● EXERCISE DESCRIPTION
A full, exact copy of the listing is needed, with images omitted.
--- START ---
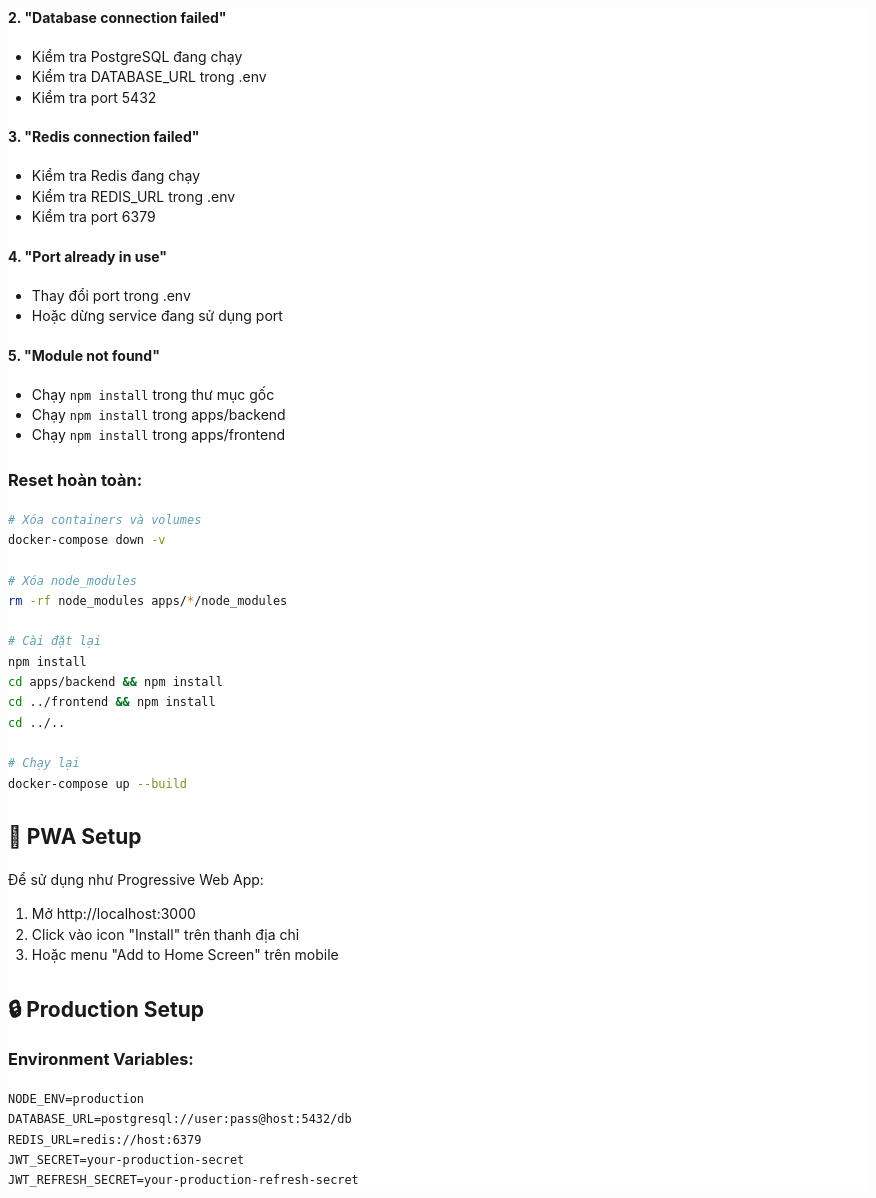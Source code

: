 #### 2. "Database connection failed"
- Kiểm tra PostgreSQL đang chạy
- Kiểm tra DATABASE_URL trong .env
- Kiểm tra port 5432

#### 3. "Redis connection failed"
- Kiểm tra Redis đang chạy
- Kiểm tra REDIS_URL trong .env
- Kiểm tra port 6379

#### 4. "Port already in use"
- Thay đổi port trong .env
- Hoặc dừng service đang sử dụng port

#### 5. "Module not found"
- Chạy `npm install` trong thư mục gốc
- Chạy `npm install` trong apps/backend
- Chạy `npm install` trong apps/frontend

### Reset hoàn toàn:
```bash
# Xóa containers và volumes
docker-compose down -v

# Xóa node_modules
rm -rf node_modules apps/*/node_modules

# Cài đặt lại
npm install
cd apps/backend && npm install
cd ../frontend && npm install
cd ../..

# Chạy lại
docker-compose up --build
```

## 📱 PWA Setup

Để sử dụng như Progressive Web App:

1. Mở http://localhost:3000
2. Click vào icon "Install" trên thanh địa chỉ
3. Hoặc menu "Add to Home Screen" trên mobile

## 🔒 Production Setup

### Environment Variables:
```env
NODE_ENV=production
DATABASE_URL=postgresql://user:pass@host:5432/db
REDIS_URL=redis://host:6379
JWT_SECRET=your-production-secret
JWT_REFRESH_SECRET=your-production-refresh-secret
```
--- END ---
● EXERCISE ANSWER
Source code

: #### 2. "Database connection failed"
- Kiểm tra PostgreSQL đang chạy
- Kiểm tra DATABASE_URL trong .env
- Kiểm tra port 5432

#### 3. "Redis connection failed"
- Kiểm tra Redis đang chạy
- Kiểm tra REDIS_URL trong .env
- Kiểm tra port 6379

#### 4. "Port already in use"
- Thay đổi port trong .env
- Hoặc dừng service đang sử dụng port

#### 5. "Module not found"
- Chạy `npm install` trong thư mục gốc
- Chạy `npm install` trong apps/backend
- Chạy `npm install` trong apps/frontend

### Reset hoàn toàn:
```bash
# Xóa containers và volumes
docker-compose down -v

# Xóa node_modules
rm -rf node_modules apps/*/node_modules

# Cài đặt lại
npm install
cd apps/backend && npm install
cd ../frontend && npm install
cd ../..

# Chạy lại
docker-compose up --build
```

## 📱 PWA Setup

Để sử dụng như Progressive Web App:

1. Mở http://localhost:3000
2. Click vào icon "Install" trên thanh địa chỉ
3. Hoặc menu "Add to Home Screen" trên mobile

## 🔒 Production Setup

### Environment Variables:
```env
NODE_ENV=production
DATABASE_URL=postgresql://user:pass@host:5432/db
REDIS_URL=redis://host:6379
JWT_SECRET=your-production-secret
JWT_REFRESH_SECRET=your-production-refresh-secret
```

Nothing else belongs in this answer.